--- START ---

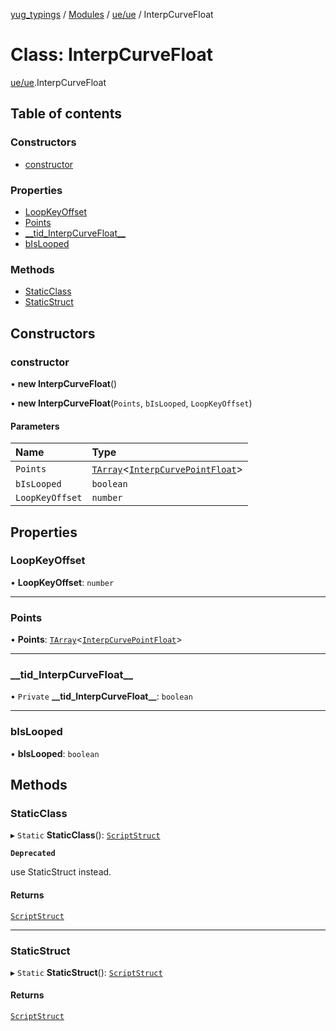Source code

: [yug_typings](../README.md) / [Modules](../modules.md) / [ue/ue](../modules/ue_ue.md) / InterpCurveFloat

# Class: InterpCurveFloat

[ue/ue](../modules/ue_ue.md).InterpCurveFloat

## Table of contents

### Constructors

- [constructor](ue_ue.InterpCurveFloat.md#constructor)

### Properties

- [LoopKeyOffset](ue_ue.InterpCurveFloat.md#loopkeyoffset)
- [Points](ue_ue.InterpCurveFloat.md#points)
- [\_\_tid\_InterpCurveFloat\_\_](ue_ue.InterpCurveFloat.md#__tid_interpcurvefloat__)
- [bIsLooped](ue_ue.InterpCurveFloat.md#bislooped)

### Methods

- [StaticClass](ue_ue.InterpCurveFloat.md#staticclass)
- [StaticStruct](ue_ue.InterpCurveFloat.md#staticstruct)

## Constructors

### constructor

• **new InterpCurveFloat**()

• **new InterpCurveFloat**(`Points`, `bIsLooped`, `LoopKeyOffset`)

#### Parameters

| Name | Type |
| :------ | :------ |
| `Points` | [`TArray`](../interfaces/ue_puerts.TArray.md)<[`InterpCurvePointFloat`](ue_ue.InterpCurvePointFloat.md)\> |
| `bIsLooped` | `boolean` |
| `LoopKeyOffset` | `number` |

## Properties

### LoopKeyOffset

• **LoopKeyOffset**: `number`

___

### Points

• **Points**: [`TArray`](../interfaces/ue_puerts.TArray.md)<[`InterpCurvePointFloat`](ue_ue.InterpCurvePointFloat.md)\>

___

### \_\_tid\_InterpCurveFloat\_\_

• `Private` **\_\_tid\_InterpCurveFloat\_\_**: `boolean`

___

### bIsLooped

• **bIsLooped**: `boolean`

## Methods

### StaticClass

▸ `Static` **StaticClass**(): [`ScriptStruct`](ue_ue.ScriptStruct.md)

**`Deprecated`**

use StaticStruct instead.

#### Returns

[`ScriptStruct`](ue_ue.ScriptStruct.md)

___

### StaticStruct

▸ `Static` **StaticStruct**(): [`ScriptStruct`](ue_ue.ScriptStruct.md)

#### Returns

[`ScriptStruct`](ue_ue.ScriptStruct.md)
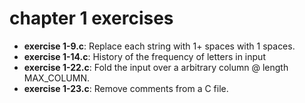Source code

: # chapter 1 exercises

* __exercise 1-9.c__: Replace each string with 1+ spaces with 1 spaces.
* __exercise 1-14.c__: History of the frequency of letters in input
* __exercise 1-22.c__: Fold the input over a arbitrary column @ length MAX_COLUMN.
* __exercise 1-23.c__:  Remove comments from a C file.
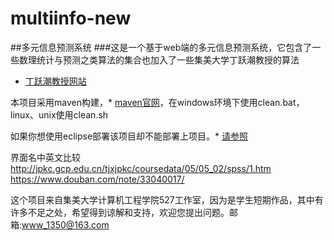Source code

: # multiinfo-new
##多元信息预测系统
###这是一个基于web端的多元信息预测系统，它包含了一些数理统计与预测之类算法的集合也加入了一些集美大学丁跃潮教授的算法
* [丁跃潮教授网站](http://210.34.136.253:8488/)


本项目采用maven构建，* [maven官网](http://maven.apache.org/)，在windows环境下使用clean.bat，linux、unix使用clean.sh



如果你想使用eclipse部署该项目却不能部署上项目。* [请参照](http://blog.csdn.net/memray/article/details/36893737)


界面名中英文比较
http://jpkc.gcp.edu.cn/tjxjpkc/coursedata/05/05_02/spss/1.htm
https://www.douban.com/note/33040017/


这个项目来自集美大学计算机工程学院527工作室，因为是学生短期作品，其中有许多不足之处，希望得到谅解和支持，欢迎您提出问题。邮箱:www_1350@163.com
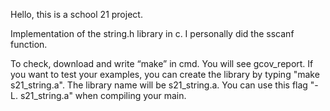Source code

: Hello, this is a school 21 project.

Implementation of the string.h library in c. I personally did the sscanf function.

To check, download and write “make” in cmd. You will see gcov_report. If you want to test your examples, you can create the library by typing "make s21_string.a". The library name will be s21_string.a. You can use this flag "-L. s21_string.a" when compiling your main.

--- END ---

### What needs to be done
Transcribe, word for word, the stretch of lines in the data above from the one with "[ue/ue](../modules/ue_ue.md) / InterpCurveFloat" through the one with "column @ length MAX_COLUMN."; omit all pictures.

### Your solution
: [yug_typings](../README.md) / [Modules](../modules.md) / [ue/ue](../modules/ue_ue.md) / InterpCurveFloat

# Class: InterpCurveFloat

[ue/ue](../modules/ue_ue.md).InterpCurveFloat

## Table of contents

### Constructors

- [constructor](ue_ue.InterpCurveFloat.md#constructor)

### Properties

- [LoopKeyOffset](ue_ue.InterpCurveFloat.md#loopkeyoffset)
- [Points](ue_ue.InterpCurveFloat.md#points)
- [\_\_tid\_InterpCurveFloat\_\_](ue_ue.InterpCurveFloat.md#__tid_interpcurvefloat__)
- [bIsLooped](ue_ue.InterpCurveFloat.md#bislooped)

### Methods

- [StaticClass](ue_ue.InterpCurveFloat.md#staticclass)
- [StaticStruct](ue_ue.InterpCurveFloat.md#staticstruct)

## Constructors

### constructor

• **new InterpCurveFloat**()

• **new InterpCurveFloat**(`Points`, `bIsLooped`, `LoopKeyOffset`)

#### Parameters

| Name | Type |
| :------ | :------ |
| `Points` | [`TArray`](../interfaces/ue_puerts.TArray.md)<[`InterpCurvePointFloat`](ue_ue.InterpCurvePointFloat.md)\> |
| `bIsLooped` | `boolean` |
| `LoopKeyOffset` | `number` |

## Properties

### LoopKeyOffset

• **LoopKeyOffset**: `number`

___

### Points

• **Points**: [`TArray`](../interfaces/ue_puerts.TArray.md)<[`InterpCurvePointFloat`](ue_ue.InterpCurvePointFloat.md)\>

___

### \_\_tid\_InterpCurveFloat\_\_

• `Private` **\_\_tid\_InterpCurveFloat\_\_**: `boolean`

___

### bIsLooped

• **bIsLooped**: `boolean`

## Methods

### StaticClass

▸ `Static` **StaticClass**(): [`ScriptStruct`](ue_ue.ScriptStruct.md)

**`Deprecated`**

use StaticStruct instead.

#### Returns

[`ScriptStruct`](ue_ue.ScriptStruct.md)

___

### StaticStruct

▸ `Static` **StaticStruct**(): [`ScriptStruct`](ue_ue.ScriptStruct.md)

#### Returns

[`ScriptStruct`](ue_ue.ScriptStruct.md)
Source code

: # chapter 1 exercises

* __exercise 1-9.c__: Replace each string with 1+ spaces with 1 spaces.
* __exercise 1-14.c__: History of the frequency of letters in input
* __exercise 1-22.c__: Fold the input over a arbitrary column @ length MAX_COLUMN.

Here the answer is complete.